We were given this amazing tour of Fort Santiago by a convict last week. Yeah, that’s a good tagline, very exciting. Our friend had been imprisoned recently for protesting the church’s condemnation of the Philippine’s Reproductive Health Bill. I won’t go into much detail about that, my gist is to say he was a passionate and out spoken Filipino. Just the kind of guy to get a motley crew of university student’s attention.
So, Fort Santiago was the hub of the Philippines at one point, ground zero, the centre of it all. And, having been in Manila for a couple of days, seeing the great poverty of a corrugated tin shack juxtaposed between towering skyscrapers and Spanish inspired icons of architecture, I was shocked to learn of Manila’s progressive history. Being by the sea it was a place of international trade and culture for centuries, let alone during the Spanish and American occupations. At one point in history Manila had everything.
Let me just say, for the record, that I don’t particularly like Manila! It’s hot and crowded, the traffic is terrible, there’s tourist traps everywhere…it’s unsafe, high level of corruption, violence, crime…. You can’t breathe there; you can’t think there. And, though I enjoyed our activities, the food, the people, there was this suffocation. And, yes we’re tired, homesick and experiencing culture shock but there’s just something about Manila.
That’s what our guide said. He stared us down, humor aside, and said he knows what we think of Manila, he knows we call it the city without a soul.
Manila has been overthrown by three oppressors, experienced coups, martial law, and the destruction of wartime. It has been devastated by American bombing and raped by Japanese occupation. It has the identity crisis of the rest of the Philippines and their hodgepodge of culture.

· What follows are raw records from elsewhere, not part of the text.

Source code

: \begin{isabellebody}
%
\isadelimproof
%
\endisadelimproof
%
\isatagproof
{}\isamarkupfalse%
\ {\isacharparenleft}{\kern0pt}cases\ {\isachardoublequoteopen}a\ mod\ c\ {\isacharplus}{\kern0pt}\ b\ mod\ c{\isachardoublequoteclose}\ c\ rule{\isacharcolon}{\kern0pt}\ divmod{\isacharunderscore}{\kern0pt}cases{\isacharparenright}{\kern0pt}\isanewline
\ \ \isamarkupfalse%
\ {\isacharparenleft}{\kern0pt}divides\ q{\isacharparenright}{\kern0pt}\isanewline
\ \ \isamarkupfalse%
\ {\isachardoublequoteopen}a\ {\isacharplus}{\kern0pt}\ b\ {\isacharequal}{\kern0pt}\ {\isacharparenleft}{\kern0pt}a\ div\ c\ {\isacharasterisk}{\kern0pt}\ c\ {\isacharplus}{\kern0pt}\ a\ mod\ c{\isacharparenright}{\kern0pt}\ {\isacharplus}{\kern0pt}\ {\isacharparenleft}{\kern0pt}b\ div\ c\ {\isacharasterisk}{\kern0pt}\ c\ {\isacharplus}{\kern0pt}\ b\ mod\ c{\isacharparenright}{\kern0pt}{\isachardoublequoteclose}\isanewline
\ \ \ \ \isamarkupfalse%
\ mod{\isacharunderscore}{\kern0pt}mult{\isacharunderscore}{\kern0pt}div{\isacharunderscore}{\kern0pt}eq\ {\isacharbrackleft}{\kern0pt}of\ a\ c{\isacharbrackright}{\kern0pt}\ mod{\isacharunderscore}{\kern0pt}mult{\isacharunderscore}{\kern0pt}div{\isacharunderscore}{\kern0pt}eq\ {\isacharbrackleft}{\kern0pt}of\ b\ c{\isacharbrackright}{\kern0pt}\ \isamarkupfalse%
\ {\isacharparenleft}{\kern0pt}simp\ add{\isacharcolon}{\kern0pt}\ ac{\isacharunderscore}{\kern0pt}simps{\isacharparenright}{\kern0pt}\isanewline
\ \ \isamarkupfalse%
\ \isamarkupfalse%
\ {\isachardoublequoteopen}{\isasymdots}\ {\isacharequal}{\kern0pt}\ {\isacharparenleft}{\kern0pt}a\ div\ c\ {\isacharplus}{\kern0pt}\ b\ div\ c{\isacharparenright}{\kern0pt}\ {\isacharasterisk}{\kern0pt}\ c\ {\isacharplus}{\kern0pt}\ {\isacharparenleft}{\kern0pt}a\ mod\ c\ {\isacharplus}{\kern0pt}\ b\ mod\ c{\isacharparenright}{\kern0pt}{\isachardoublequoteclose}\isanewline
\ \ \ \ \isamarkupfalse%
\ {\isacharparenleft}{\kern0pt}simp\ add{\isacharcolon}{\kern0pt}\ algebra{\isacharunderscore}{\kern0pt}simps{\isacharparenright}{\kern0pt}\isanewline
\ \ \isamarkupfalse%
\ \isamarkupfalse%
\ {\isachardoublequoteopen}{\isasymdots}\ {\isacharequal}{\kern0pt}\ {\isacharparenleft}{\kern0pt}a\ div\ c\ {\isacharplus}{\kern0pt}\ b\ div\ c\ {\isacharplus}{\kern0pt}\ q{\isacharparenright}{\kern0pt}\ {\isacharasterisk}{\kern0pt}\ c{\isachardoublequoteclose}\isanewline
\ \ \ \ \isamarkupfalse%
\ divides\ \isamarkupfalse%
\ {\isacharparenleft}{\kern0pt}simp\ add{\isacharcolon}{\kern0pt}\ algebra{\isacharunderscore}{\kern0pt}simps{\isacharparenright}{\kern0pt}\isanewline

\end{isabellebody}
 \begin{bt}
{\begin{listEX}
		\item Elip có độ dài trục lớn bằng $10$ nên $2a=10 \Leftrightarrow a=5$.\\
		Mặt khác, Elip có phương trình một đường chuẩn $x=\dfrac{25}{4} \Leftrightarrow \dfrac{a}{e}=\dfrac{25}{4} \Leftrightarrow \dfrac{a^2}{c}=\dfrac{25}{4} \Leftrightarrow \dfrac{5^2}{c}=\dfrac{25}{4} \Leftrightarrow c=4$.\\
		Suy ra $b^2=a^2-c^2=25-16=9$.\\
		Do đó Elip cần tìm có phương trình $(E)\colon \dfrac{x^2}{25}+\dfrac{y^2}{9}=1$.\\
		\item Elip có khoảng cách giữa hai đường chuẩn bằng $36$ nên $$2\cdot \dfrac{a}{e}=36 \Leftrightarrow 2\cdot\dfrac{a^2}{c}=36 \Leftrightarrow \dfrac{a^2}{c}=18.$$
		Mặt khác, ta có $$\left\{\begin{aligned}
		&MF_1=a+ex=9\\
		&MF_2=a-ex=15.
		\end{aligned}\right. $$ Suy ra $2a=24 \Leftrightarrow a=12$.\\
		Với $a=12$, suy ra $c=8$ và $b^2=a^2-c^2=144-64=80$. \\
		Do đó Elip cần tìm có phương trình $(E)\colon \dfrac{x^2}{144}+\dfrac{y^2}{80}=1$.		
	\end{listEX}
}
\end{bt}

Manila is the perfect example of the consequences of colonialism, inappropriate foreign intervention, and forced assimilation. As students travelling internationally from the West it is so important for us to see the consequences of our forebearers, to not take for granted the struggling city, and to admire the perseverant spirit of the oppressed.
Now, I still don’t like Manila, but at the very least I know why. And, hopefully as I try to live as a conscientious citizen I will he able to see and speak out against the patterns and wrongdoings we’ve learned about as a class. Knowing the consequences, like our passionate and controversial tourguide, silence doesn’t seem like an option.